DEVILS LAKE A major project to raise and extend the embankments to protect the City of Devils Lake from the rising water of the lake is nearing completion, weather permitting, says a U.S. Army Corps of Engineers official.
"The full project is expected to be completed this fall, weather permitting," said Bonnie Greenleaf, project manager with the Corps' St. Paul District.
"Everything is pretty much done," she said, adding that turf establishment and some miscellaneous work will be finished next year.
This photo from the U.S. Army Corps of Engineers taken Aug. 23 is at the far east end of the Devils Lake embankments project. On the side of the embankment facing the lake, they are placing bedding stone over the black fabric. The final step will be the placement of the riprap, or large rocks over the bedding stone to prevent erosion.
This U.S. Army Corps of Engineers photo taken Sept. 11 shows the embankment along Creel Bay. Riprap has been placed here along the lake, to prevent erosion. In the background is the new golf course building that had to be replaced as a result of the construction.
In this U.S. Army Corps of Engineers photo taken Sept. 25, an inspection trench is being excavated near the Devils Lake Bible Camp. The inspection trench serves to make sure there will be no pipes or unsuitable foundation materials beneath the embankment.
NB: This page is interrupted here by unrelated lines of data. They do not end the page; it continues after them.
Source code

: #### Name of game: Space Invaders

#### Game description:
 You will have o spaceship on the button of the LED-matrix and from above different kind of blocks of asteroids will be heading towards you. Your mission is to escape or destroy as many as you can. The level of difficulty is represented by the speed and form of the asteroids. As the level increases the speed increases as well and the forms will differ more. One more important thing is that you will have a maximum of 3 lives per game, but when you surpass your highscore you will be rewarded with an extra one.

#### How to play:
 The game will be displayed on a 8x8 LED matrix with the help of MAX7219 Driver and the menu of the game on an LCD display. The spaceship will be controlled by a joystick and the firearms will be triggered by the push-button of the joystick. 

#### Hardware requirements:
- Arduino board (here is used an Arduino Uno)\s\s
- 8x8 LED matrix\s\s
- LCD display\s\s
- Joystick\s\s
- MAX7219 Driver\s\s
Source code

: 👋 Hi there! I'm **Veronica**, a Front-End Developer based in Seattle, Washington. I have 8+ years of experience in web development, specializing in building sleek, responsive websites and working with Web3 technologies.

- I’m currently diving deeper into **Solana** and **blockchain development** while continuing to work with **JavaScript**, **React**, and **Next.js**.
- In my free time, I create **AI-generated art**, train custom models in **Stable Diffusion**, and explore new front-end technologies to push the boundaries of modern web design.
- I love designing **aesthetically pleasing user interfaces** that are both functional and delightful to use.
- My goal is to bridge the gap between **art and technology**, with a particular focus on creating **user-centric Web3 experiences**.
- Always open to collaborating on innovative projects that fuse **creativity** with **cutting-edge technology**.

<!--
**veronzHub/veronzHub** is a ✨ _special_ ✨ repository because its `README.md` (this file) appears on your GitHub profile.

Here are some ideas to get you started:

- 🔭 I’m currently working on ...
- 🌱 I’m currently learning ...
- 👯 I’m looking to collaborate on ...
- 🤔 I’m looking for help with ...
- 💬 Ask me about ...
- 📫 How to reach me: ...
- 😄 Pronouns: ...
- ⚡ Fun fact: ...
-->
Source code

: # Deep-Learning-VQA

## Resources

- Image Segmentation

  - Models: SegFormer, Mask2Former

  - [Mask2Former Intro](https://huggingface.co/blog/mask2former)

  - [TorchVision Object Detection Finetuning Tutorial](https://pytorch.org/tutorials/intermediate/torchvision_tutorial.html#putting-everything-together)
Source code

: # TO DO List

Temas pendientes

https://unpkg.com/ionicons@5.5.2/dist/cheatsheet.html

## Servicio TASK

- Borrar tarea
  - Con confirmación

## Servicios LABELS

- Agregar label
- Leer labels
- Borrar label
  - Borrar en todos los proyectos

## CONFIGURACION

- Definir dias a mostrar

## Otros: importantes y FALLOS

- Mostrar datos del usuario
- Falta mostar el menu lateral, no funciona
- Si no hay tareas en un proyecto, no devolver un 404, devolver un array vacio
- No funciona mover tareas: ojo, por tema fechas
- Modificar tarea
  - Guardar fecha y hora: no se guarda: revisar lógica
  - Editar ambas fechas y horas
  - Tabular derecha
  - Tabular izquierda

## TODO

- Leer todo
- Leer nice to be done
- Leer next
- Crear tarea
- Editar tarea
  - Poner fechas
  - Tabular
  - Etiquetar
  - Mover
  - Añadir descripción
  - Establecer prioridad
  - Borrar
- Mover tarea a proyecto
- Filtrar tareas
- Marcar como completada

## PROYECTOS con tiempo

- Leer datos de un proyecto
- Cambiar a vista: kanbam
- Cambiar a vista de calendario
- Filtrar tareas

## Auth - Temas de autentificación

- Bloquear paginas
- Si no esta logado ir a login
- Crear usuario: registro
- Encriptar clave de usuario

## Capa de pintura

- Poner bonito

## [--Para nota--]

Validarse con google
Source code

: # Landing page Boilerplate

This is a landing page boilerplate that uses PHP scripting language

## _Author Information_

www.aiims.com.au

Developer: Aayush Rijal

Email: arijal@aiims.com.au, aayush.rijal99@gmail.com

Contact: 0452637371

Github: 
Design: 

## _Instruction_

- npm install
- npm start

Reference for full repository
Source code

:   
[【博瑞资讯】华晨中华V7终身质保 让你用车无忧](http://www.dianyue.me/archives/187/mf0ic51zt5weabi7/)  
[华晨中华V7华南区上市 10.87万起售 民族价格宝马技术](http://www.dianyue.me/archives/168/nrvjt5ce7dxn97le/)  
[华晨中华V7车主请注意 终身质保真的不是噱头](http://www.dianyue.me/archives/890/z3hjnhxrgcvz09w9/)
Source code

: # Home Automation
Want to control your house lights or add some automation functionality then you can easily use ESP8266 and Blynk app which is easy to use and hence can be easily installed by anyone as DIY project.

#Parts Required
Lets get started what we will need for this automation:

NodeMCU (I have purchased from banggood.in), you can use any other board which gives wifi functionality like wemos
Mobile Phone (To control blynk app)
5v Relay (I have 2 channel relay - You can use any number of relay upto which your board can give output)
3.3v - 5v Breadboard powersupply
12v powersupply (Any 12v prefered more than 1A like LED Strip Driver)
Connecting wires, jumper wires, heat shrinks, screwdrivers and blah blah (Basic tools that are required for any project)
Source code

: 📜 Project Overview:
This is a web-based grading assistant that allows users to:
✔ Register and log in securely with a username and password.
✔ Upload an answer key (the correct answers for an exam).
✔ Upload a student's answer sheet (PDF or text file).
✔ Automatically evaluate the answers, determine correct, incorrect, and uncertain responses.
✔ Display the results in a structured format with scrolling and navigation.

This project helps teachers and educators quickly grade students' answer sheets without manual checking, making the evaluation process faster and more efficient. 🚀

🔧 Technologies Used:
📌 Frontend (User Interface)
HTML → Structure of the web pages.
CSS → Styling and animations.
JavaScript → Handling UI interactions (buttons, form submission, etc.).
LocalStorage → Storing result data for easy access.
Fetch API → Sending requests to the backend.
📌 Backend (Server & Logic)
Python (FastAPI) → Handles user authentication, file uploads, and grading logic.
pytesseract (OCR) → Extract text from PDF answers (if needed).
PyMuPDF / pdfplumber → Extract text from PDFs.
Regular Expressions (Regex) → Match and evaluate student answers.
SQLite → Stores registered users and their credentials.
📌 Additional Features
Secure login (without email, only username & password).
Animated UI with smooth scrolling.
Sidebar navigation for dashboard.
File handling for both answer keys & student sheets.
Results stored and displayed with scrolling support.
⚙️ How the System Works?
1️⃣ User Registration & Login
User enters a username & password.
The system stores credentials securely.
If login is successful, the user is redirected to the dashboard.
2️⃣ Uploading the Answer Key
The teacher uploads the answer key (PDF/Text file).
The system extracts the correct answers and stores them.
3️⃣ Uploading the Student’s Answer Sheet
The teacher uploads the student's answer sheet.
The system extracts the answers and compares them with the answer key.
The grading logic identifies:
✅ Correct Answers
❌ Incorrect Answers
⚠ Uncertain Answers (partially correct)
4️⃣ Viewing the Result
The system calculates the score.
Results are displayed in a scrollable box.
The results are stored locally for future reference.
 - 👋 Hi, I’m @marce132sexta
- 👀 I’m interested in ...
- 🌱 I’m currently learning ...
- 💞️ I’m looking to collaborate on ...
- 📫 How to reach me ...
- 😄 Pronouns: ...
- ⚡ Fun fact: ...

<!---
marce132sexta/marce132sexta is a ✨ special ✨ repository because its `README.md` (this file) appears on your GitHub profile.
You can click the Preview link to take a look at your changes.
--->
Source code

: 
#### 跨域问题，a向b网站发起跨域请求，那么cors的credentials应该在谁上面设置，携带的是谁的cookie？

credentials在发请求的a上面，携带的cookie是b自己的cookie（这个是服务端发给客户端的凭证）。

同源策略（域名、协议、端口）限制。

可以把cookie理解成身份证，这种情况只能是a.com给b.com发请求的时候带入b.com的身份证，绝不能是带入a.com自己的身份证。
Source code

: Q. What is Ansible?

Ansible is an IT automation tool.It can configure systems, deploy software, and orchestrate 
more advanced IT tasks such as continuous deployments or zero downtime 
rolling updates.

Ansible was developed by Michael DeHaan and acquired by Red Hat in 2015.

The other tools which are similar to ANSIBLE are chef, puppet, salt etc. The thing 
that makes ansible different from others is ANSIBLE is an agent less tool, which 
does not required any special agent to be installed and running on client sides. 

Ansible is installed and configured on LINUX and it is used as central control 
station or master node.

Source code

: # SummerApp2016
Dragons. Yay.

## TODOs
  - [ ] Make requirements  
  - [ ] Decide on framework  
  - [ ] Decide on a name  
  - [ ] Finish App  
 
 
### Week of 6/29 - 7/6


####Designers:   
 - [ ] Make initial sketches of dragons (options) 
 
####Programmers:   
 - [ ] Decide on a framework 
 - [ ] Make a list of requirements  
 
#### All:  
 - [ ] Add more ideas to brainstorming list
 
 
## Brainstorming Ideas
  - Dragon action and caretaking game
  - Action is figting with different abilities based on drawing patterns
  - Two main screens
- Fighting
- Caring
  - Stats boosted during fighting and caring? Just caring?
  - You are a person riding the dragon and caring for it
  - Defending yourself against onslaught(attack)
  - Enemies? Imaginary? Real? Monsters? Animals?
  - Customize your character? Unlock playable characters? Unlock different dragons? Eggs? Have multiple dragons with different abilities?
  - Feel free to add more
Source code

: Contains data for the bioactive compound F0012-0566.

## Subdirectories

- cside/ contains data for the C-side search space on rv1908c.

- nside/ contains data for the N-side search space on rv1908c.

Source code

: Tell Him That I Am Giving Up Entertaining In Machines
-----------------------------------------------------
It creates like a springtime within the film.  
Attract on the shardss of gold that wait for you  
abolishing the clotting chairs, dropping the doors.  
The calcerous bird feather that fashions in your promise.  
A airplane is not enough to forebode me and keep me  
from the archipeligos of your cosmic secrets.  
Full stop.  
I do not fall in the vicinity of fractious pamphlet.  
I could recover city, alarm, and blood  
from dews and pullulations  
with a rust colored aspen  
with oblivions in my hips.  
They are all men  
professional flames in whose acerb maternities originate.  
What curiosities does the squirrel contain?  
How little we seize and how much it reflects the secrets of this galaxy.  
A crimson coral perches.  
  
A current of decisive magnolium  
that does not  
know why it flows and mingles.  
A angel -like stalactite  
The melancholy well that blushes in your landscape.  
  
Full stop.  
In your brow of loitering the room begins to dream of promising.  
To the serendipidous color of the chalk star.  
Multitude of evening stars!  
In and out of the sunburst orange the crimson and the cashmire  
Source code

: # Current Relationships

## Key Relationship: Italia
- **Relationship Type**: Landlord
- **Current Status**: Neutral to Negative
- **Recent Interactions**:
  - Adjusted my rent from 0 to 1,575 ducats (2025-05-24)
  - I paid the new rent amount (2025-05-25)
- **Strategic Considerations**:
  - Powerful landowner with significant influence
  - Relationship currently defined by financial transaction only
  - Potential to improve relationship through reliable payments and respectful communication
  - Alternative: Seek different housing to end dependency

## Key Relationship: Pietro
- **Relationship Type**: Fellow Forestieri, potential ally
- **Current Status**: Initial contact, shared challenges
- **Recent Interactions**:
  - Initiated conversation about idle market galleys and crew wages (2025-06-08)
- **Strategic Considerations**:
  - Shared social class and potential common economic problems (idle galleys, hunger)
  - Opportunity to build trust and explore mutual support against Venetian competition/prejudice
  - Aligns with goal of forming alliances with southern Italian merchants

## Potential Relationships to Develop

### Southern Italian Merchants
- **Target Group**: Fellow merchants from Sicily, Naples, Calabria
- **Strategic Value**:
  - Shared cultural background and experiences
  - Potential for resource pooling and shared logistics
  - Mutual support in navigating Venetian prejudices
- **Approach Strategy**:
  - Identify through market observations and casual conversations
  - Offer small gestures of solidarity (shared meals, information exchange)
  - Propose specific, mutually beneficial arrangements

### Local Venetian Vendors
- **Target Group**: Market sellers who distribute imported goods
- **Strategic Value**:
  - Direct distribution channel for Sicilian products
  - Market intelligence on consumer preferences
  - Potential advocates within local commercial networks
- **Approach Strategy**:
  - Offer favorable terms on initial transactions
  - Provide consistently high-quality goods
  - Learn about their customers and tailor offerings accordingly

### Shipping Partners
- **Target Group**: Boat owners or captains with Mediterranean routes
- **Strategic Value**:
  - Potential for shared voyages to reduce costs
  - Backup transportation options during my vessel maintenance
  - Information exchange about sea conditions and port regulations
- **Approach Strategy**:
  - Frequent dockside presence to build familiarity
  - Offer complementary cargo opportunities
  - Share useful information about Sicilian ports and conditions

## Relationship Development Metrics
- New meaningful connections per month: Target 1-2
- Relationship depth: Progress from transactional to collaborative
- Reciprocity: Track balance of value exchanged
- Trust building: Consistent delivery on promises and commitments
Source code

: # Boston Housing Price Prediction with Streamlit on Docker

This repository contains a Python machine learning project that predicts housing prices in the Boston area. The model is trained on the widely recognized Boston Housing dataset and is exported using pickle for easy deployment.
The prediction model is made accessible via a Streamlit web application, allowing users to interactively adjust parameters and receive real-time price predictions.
Multiple embankment raises were done from 1996 to 2005, then with a dire forecast made in the fall of 2008, a permanent solution was needed to stay ahead of the lake, according to Corps officials.
The City of Devils Lake and the U.S. Army Corps of Engineers became partners on the Devils Lake Embankments' project.
According to the Corps information, "To continue to meet the appropriate combination of levee and dam safety standards, it was necessary to raise the existing embankments protecting the City of Devils Lake, North Dakota, and extend the embankments to high ground. Previously, the embankments had been constructed to an elevation of 1,460 feet.
"The height required for the maximum pool elevator of 1,458 feet (where flows would begin out of the natural outlet at Tolna Coulee) is 1,466 to meet dam safety standards, with areas of higher wave run-up being slightly higher. When complete, the embankment length will increase from approximately 8 miles to more than 12 miles."
The embankments to protect Devils Lake were raised in four phases:
Phase 1 (Highway 19 to Creel Bay), awarded in October 2009, is complete.
Phase 2a (west of East Ditch), awarded in November 2010, is complete.
Phase 2b, (East Ditch Pump Station) was awarded in May 2011. It will be completed shortly, weather permitting, but the pump station is operational, Greenleaf said. She said the East Ditch Pump Station is capable of pumping 312,000 gallons per minute.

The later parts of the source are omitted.